◆ **DATA**:
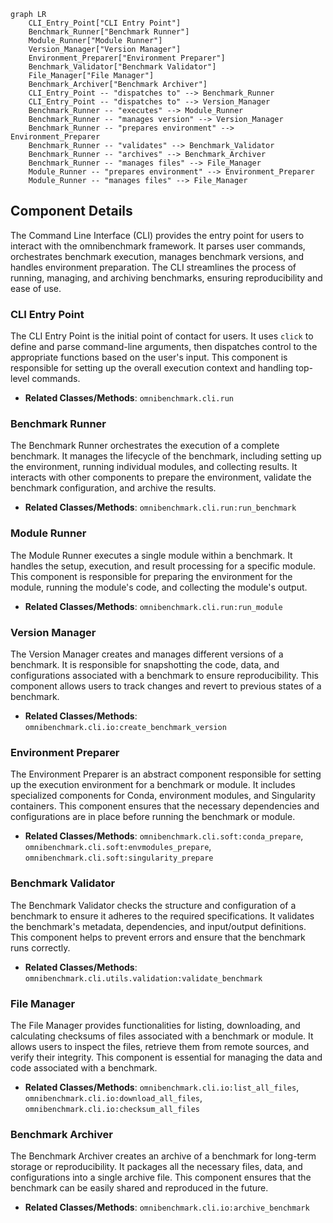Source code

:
 ```mermaid
graph LR
    CLI_Entry_Point["CLI Entry Point"]
    Benchmark_Runner["Benchmark Runner"]
    Module_Runner["Module Runner"]
    Version_Manager["Version Manager"]
    Environment_Preparer["Environment Preparer"]
    Benchmark_Validator["Benchmark Validator"]
    File_Manager["File Manager"]
    Benchmark_Archiver["Benchmark Archiver"]
    CLI_Entry_Point -- "dispatches to" --> Benchmark_Runner
    CLI_Entry_Point -- "dispatches to" --> Version_Manager
    Benchmark_Runner -- "executes" --> Module_Runner
    Benchmark_Runner -- "manages version" --> Version_Manager
    Benchmark_Runner -- "prepares environment" --> Environment_Preparer
    Benchmark_Runner -- "validates" --> Benchmark_Validator
    Benchmark_Runner -- "archives" --> Benchmark_Archiver
    Benchmark_Runner -- "manages files" --> File_Manager
    Module_Runner -- "prepares environment" --> Environment_Preparer
    Module_Runner -- "manages files" --> File_Manager
```

## Component Details

The Command Line Interface (CLI) provides the entry point for users to interact with the omnibenchmark framework. It parses user commands, orchestrates benchmark execution, manages benchmark versions, and handles environment preparation. The CLI streamlines the process of running, managing, and archiving benchmarks, ensuring reproducibility and ease of use.

### CLI Entry Point
The CLI Entry Point is the initial point of contact for users. It uses `click` to define and parse command-line arguments, then dispatches control to the appropriate functions based on the user's input. This component is responsible for setting up the overall execution context and handling top-level commands.
- **Related Classes/Methods**: `omnibenchmark.cli.run`

### Benchmark Runner
The Benchmark Runner orchestrates the execution of a complete benchmark. It manages the lifecycle of the benchmark, including setting up the environment, running individual modules, and collecting results. It interacts with other components to prepare the environment, validate the benchmark configuration, and archive the results.
- **Related Classes/Methods**: `omnibenchmark.cli.run:run_benchmark`

### Module Runner
The Module Runner executes a single module within a benchmark. It handles the setup, execution, and result processing for a specific module. This component is responsible for preparing the environment for the module, running the module's code, and collecting the module's output.
- **Related Classes/Methods**: `omnibenchmark.cli.run:run_module`

### Version Manager
The Version Manager creates and manages different versions of a benchmark. It is responsible for snapshotting the code, data, and configurations associated with a benchmark to ensure reproducibility. This component allows users to track changes and revert to previous states of a benchmark.
- **Related Classes/Methods**: `omnibenchmark.cli.io:create_benchmark_version`

### Environment Preparer
The Environment Preparer is an abstract component responsible for setting up the execution environment for a benchmark or module. It includes specialized components for Conda, environment modules, and Singularity containers. This component ensures that the necessary dependencies and configurations are in place before running the benchmark or module.
- **Related Classes/Methods**: `omnibenchmark.cli.soft:conda_prepare`, `omnibenchmark.cli.soft:envmodules_prepare`, `omnibenchmark.cli.soft:singularity_prepare`

### Benchmark Validator
The Benchmark Validator checks the structure and configuration of a benchmark to ensure it adheres to the required specifications. It validates the benchmark's metadata, dependencies, and input/output definitions. This component helps to prevent errors and ensure that the benchmark runs correctly.
- **Related Classes/Methods**: `omnibenchmark.cli.utils.validation:validate_benchmark`

### File Manager
The File Manager provides functionalities for listing, downloading, and calculating checksums of files associated with a benchmark or module. It allows users to inspect the files, retrieve them from remote sources, and verify their integrity. This component is essential for managing the data and code associated with a benchmark.
- **Related Classes/Methods**: `omnibenchmark.cli.io:list_all_files`, `omnibenchmark.cli.io:download_all_files`, `omnibenchmark.cli.io:checksum_all_files`

### Benchmark Archiver
The Benchmark Archiver creates an archive of a benchmark for long-term storage or reproducibility. It packages all the necessary files, data, and configurations into a single archive file. This component ensures that the benchmark can be easily shared and reproduced in the future.
- **Related Classes/Methods**: `omnibenchmark.cli.io:archive_benchmark`
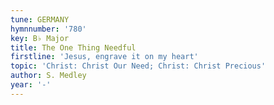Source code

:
 ```yaml
---
tune: GERMANY
hymnnumber: '780'
key: B♭ Major
title: The One Thing Needful
firstline: 'Jesus, engrave it on my heart'
topic: 'Christ: Christ Our Need; Christ: Christ Precious'
author: S. Medley
year: '-'
---
```

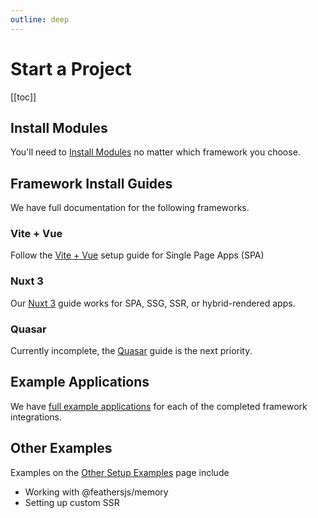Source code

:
```yaml
---
outline: deep
---
```

<script setup>
import Badge from '../components/Badge.vue'
import BlockQuote from '../components/BlockQuote.vue'
</script>

# Start a Project

[[toc]]

## Install Modules

You'll need to [Install Modules](/setup/install) no matter which framework you choose.

## Framework Install Guides

We have full documentation for the following frameworks.

### Vite + Vue

Follow the [Vite + Vue](/setup/vite) setup guide for Single Page Apps (SPA)

### Nuxt 3

Our [Nuxt 3](/setup/nuxt3) guide works for SPA, SSG, SSR, or hybrid-rendered apps.

### Quasar

Currently incomplete, the [Quasar](/setup/quasar) guide is the next priority.

## Example Applications

We have [full example applications](/setup/example-apps) for each of the completed framework integrations.

## Other Examples

Examples on the [Other Setup Examples](/setup/other) page include

- Working with @feathersjs/memory
- Setting up custom SSR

◆ **DIRECTIONS FOR THIS TASK**: Repeat the material verbatim. Do not carry over any picture.

◆ **RESULT FOR THIS TASK**:
Source code

:
 ```mermaid
graph LR
    CLI_Entry_Point["CLI Entry Point"]
    Benchmark_Runner["Benchmark Runner"]
    Module_Runner["Module Runner"]
    Version_Manager["Version Manager"]
    Environment_Preparer["Environment Preparer"]
    Benchmark_Validator["Benchmark Validator"]
    File_Manager["File Manager"]
    Benchmark_Archiver["Benchmark Archiver"]
    CLI_Entry_Point -- "dispatches to" --> Benchmark_Runner
    CLI_Entry_Point -- "dispatches to" --> Version_Manager
    Benchmark_Runner -- "executes" --> Module_Runner
    Benchmark_Runner -- "manages version" --> Version_Manager
    Benchmark_Runner -- "prepares environment" --> Environment_Preparer
    Benchmark_Runner -- "validates" --> Benchmark_Validator
    Benchmark_Runner -- "archives" --> Benchmark_Archiver
    Benchmark_Runner -- "manages files" --> File_Manager
    Module_Runner -- "prepares environment" --> Environment_Preparer
    Module_Runner -- "manages files" --> File_Manager
```

## Component Details

The Command Line Interface (CLI) provides the entry point for users to interact with the omnibenchmark framework. It parses user commands, orchestrates benchmark execution, manages benchmark versions, and handles environment preparation. The CLI streamlines the process of running, managing, and archiving benchmarks, ensuring reproducibility and ease of use.

### CLI Entry Point
The CLI Entry Point is the initial point of contact for users. It uses `click` to define and parse command-line arguments, then dispatches control to the appropriate functions based on the user's input. This component is responsible for setting up the overall execution context and handling top-level commands.
- **Related Classes/Methods**: `omnibenchmark.cli.run`

### Benchmark Runner
The Benchmark Runner orchestrates the execution of a complete benchmark. It manages the lifecycle of the benchmark, including setting up the environment, running individual modules, and collecting results. It interacts with other components to prepare the environment, validate the benchmark configuration, and archive the results.
- **Related Classes/Methods**: `omnibenchmark.cli.run:run_benchmark`

### Module Runner
The Module Runner executes a single module within a benchmark. It handles the setup, execution, and result processing for a specific module. This component is responsible for preparing the environment for the module, running the module's code, and collecting the module's output.
- **Related Classes/Methods**: `omnibenchmark.cli.run:run_module`

### Version Manager
The Version Manager creates and manages different versions of a benchmark. It is responsible for snapshotting the code, data, and configurations associated with a benchmark to ensure reproducibility. This component allows users to track changes and revert to previous states of a benchmark.
- **Related Classes/Methods**: `omnibenchmark.cli.io:create_benchmark_version`

### Environment Preparer
The Environment Preparer is an abstract component responsible for setting up the execution environment for a benchmark or module. It includes specialized components for Conda, environment modules, and Singularity containers. This component ensures that the necessary dependencies and configurations are in place before running the benchmark or module.
- **Related Classes/Methods**: `omnibenchmark.cli.soft:conda_prepare`, `omnibenchmark.cli.soft:envmodules_prepare`, `omnibenchmark.cli.soft:singularity_prepare`

### Benchmark Validator
The Benchmark Validator checks the structure and configuration of a benchmark to ensure it adheres to the required specifications. It validates the benchmark's metadata, dependencies, and input/output definitions. This component helps to prevent errors and ensure that the benchmark runs correctly.
- **Related Classes/Methods**: `omnibenchmark.cli.utils.validation:validate_benchmark`

### File Manager
The File Manager provides functionalities for listing, downloading, and calculating checksums of files associated with a benchmark or module. It allows users to inspect the files, retrieve them from remote sources, and verify their integrity. This component is essential for managing the data and code associated with a benchmark.
- **Related Classes/Methods**: `omnibenchmark.cli.io:list_all_files`, `omnibenchmark.cli.io:download_all_files`, `omnibenchmark.cli.io:checksum_all_files`

### Benchmark Archiver
The Benchmark Archiver creates an archive of a benchmark for long-term storage or reproducibility. It packages all the necessary files, data, and configurations into a single archive file. This component ensures that the benchmark can be easily shared and reproduced in the future.
- **Related Classes/Methods**: `omnibenchmark.cli.io:archive_benchmark`
Source code

:
 ```yaml
---
tune: GERMANY
hymnnumber: '780'
key: B♭ Major
title: The One Thing Needful
firstline: 'Jesus, engrave it on my heart'
topic: 'Christ: Christ Our Need; Christ: Christ Precious'
author: S. Medley
year: '-'
---
```

Source code

:
```yaml
---
outline: deep
---
```

<script setup>
import Badge from '../components/Badge.vue'
import BlockQuote from '../components/BlockQuote.vue'
</script>

# Start a Project

[[toc]]

## Install Modules

You'll need to [Install Modules](/setup/install) no matter which framework you choose.

## Framework Install Guides

We have full documentation for the following frameworks.

### Vite + Vue

Follow the [Vite + Vue](/setup/vite) setup guide for Single Page Apps (SPA)

### Nuxt 3

Our [Nuxt 3](/setup/nuxt3) guide works for SPA, SSG, SSR, or hybrid-rendered apps.

### Quasar

Currently incomplete, the [Quasar](/setup/quasar) guide is the next priority.

## Example Applications

We have [full example applications](/setup/example-apps) for each of the completed framework integrations.

## Other Examples

Examples on the [Other Setup Examples](/setup/other) page include

- Working with @feathersjs/memory
- Setting up custom SSR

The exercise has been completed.